In the early, online edition of the Proceedings of the National Academy of Sciences, the Chinese University of Hong Kong's Dennis Lo and colleagues consider the performance of "second generation" non-invasive fetal genome analyses, done using deep haploid sequencing of maternal plasma DNA to better detect de novo mutations in the fetus. By combining new bioinformatic filtering strategies with genome depths of 195-fold to 270-fold coverage, on average, the team reports that it was able to detect de novo fetal mutations with up to 85 percent sensitivity and a 74 percent positive predictive value in third trimester cases.
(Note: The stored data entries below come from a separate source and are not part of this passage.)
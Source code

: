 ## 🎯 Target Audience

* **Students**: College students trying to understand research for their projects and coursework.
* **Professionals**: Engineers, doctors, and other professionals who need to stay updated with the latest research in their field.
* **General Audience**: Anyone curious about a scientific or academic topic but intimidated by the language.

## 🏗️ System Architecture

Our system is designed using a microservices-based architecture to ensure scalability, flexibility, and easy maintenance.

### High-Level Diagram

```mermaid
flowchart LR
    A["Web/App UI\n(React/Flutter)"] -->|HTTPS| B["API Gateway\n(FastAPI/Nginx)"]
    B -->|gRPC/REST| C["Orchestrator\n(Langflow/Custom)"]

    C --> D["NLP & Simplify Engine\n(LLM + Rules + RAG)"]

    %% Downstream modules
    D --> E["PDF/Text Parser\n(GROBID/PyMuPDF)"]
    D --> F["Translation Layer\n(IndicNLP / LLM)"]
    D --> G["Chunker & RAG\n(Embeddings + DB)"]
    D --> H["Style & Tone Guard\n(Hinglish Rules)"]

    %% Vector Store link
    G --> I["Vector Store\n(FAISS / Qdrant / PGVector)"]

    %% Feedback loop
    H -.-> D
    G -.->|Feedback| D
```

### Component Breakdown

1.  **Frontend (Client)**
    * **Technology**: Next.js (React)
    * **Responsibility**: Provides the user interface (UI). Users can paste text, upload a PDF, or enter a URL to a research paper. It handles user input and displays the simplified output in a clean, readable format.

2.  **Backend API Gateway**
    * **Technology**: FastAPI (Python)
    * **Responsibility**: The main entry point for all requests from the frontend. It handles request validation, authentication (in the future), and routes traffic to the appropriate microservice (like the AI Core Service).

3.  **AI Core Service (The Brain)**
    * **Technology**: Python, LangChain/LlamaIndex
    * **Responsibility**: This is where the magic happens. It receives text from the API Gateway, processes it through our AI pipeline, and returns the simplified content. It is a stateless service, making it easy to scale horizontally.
It presented a proof-of-principle analysis of a second trimester pregnancy involving a fetus with cardiofaciocutaneous syndrome that had a de novo BRAF mutation.

An international team led by investigators in France presents a multigenerational marine fish pedigree that it put together using genotyping data collected from fish near Papua New Guinea's Kimbe Island during the course of a decade. With microsatellite markers in DNA isolated from thousands of fin clip samples, the researchers retraced relationships for more than 2,900 orange clownfish (Amphiprion percula) from 121 fish families over five generations, stemming from 502 known founder fish. "Resolving multigenerational pedigrees during a relatively short period, as we present here, provides a framework for assessing the ability of marine populations to persist and adapt to accelerating climate change," they note.

Finally, researchers from Washington State University, the University of Illinois at Urbana-Champaign, and TransOva-ViaGen report on a strategy for applying gene editing to develop cattle lines that are resistant to forms of pneumonia caused by Mannheimia haemolytica. Using a zinc finger nuclease-based gene editing approach, the team targeted sequence coding for the signal peptide CD18 that's normally expressed on the surface of white blood cells and targeted by a M. haemolytica leukotoxin. After modifying the CD18 sequence in a primary fibroblast line developed from a male Holstein fetus, the group used these edited fibroblasts for somatic nuclear transfer, producing a cloned fetus with M.haemolytica leukotoxin-resistant white blood cells.